Childhood Cancer

The mouth, throat, and intestines are lined with cells that divide rapidly and can be severely damaged by chemotherapy drugs. This damage is more common for children on very intensive protocols and for those having stem cell transplants. The sores that result in the mouth, throat, and intestines are extremely painful and can prevent eating and drinking. Check your child’s mouth periodically for sores, and if any are present ask the neuro-oncologist for advice. Following are some suggestions from parents:

  • To prevent infection, the mouth needs to be kept as clean and free of bacteria as possible. After eating, have your child gently brush teeth, gums, and tongue with a soft, clean toothbrush.
  • If your child is old enough, the doctor may recommend a rinse to decrease the amount of bacteria in your child’s mouth, which helps prevent mouth sores.

When David was told to use Peridex®, I asked the doctor if we could substitute 0.63 percent stannous fluoride rinse. He said yes. As a dentist, I knew Peridex® kills bacteria and lasts up to 8 hours, but it tastes terrible and stains teeth. Children do not like using it. The 0.63 percent stannous fluoride has the same bacteria-killing properties and also lasts up to 8 hours, but has a better taste and does not stain as badly. The fluoride also helps prevent cavities and makes the teeth less sensitive. It comes in a variety of flavors like mint, tropical, and cinnamon. It is a prescription drug that a lot of dentists dispense.

Mix 1/8 ounce of concentrate with warm water, making 1 ounce. A measuring cup comes with the bottle. I have David swish with half the mixture for 1 minute. (Time it, because it’s longer than you think!) This can only be used by kids who are old enough not to accidentally swallow it. Six-year-old David has no problem taking this once a day before he goes to bed. If and when he starts developing mouth sores, he will take it morning and evening. It’s important not to eat or drink for 30 minutes after rinsing. That is why David rinses before bedtime, after he has taken his meds and brushed his teeth.

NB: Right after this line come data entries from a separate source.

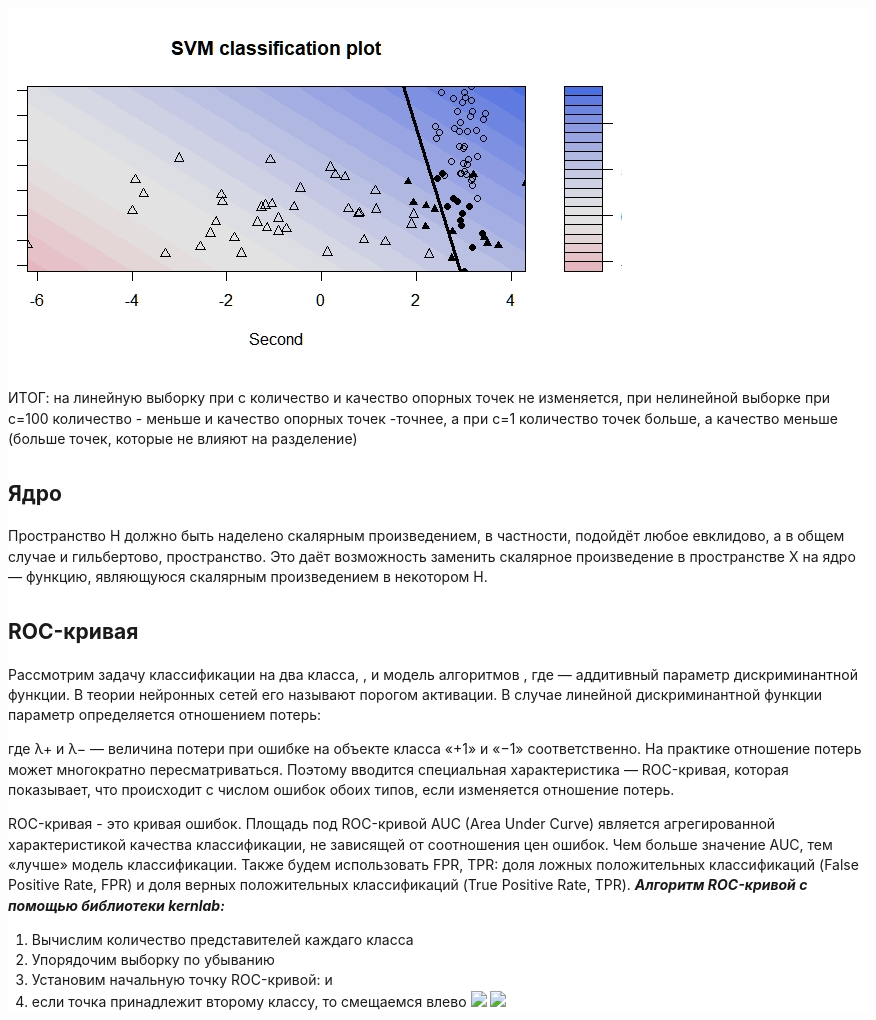 ![](https://github.com/Elzara20/university/blob/master/SVM/svm_noln_c%3D100.jpeg)


ИТОГ: на линейную выборку при с количество и качество опорных точек не изменяется, при нелинейной выборке при с=100 количество - меньше и качество опорных точек -точнее, а при с=1 количество точек больше, а качество меньше (больше точек, которые не влияют на разделение)

## Ядро

Пространство H должно быть наделено скалярным произведением, в частности, подойдёт любое евклидово, а в общем случае и гильбертово, пространство. Это даёт возможность заменить скалярное произведение в пространстве X на ядро — функцию, являющуюся скалярным произведением в некотором H.
## ROC-кривая
Рассмотрим задачу классификации на два класса, ![](https://latex.codecogs.com/gif.latex?Y%3D%5Cleft%20%5C%7B%20-1%3B&plus;1%20%5Cright%20%5C%7D), и модель
алгоритмов ![](https://latex.codecogs.com/gif.latex?a%28x%2C%20w%29%3Dsign%28f%28x%2C%20w%29%20-%20w_0%29), где ![](https://latex.codecogs.com/gif.latex?w_0%20%5Cin%20%5Cmathbb%7BR%7D) — аддитивный параметр дискриминантной функции. В теории нейронных сетей его называют порогом активации.
В случае линейной дискриминантной функции параметр ![](https://latex.codecogs.com/gif.latex?w_0) определяется отношением потерь:

![](https://latex.codecogs.com/gif.latex?w_0%20%3D%5Cln%20%5Cfrac%7B-%5Clambda%20%7D%7B&plus;%5Clambda%20%7D)


где λ+ и λ− — величина потери при ошибке на объекте класса «+1» и «−1» соответственно. На практике отношение потерь может многократно пересматриваться. Поэтому вводится специальная характеристика — ROC-кривая, которая показывает, что происходит с числом ошибок обоих типов, если изменяется отношение потерь.



ROC-кривая - это кривая ошибок. Площадь под ROC-кривой AUC (Area Under Curve) является агрегированной характеристикой качества классификации, не зависящей от соотношения цен ошибок. Чем больше значение AUC, тем «лучше» модель классификации. Также будем использовать FPR, TPR: доля ложных положительных классификаций (False Positive Rate, FPR) и доля верных положительных классификаций (True Positive Rate, TPR).
***Алгоритм ROC-кривой с помощью библиотеки kernlab:***
1. Вычислим количество представителей каждаго класса ![](https://latex.codecogs.com/gif.latex?m1,m2)
2. Упорядочим выборку по убыванию
3. Установим начальную точку ROC-кривой: ![](https://latex.codecogs.com/gif.latex?(FPR_0,TPR_0)=(0,0)) и ![](https://latex.codecogs.com/gif.latex?AUC=0)
4. если точка принадлежит второму классу, то смещаемся влево
    ![](https://latex.codecogs.com/gif.latex?FPR_i=FPR_{i-1}+\frac{1}{m2};)
    ![](https://latex.codecogs.com/gif.latex?TPR_i=TPR_{i-1};)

  • Serve bland food, baby food, or meals put through the blender.
  • Use a straw with drinks or blender-processed foods.

Preston got bad mouth sores every time he was on high-dose metho-trexate. He could not swallow, but we were supposed to be forcing fluids to flush the drugs out. The only thing that felt good on his throat was guava nectar. It was very expensive and hard to find, and he would drink several quarts a day through a straw. Unfortunately, my daughter and husband both developed a liking for it, too. At one point, we cornered the market on guava nectar at three grocery stores in our neighborhood.

  • There are several prescription products available to treat mouth sores. One common product is called “magic mouthwash,” which contains an antibiotic, an antihistimine, an antifungal, and an antacid. Some formulations add dexamethasone. More information about this product is available at www.mayoclinic.com/health/magic-mouthwash/AN02024. If your child has painful mouth sores, ask the neuro-oncologist for a prescription. Because large amounts of lidocaine can numb the back of the throat and cause difficulty swallowing, this medication should be used at a dose recommended by the neuro-oncologist.
  • Glutamine, a nutritional supplement available at most drug and health food stores, may help prevent or minimize mouth sores in some children. If your child is receiving chemotherapy with a high probability of causing mouth sores, you may want to try glutamine as a preventive measure. The powder can be mixed in juice and should be started 1 or 2 days before your child receives a cycle of chemotherapy. Be sure to get your neuro-oncologist’s approval before giving glutamine.

Roger just began his second round of chemo. He is on lomustine, procarbazine, and some intravenous chemo. He seemed to be tolerating it fairly well until he started breaking out in terrible sores all through his mouth and under his tongue, very painful to him. He couldn’t even eat. I decided to get him to gargle and swish 100% pure aloe vera juice all through his mouth. He held the aloe vera in his mouth for 5 minutes before swallowing it that night before he went to bed and then 3 or 4 times a day for the next few days until he felt better. Strangely enough, the sores were almost all gone by morning. Roger woke up the next morning and said, “Wow that stuff works fast!”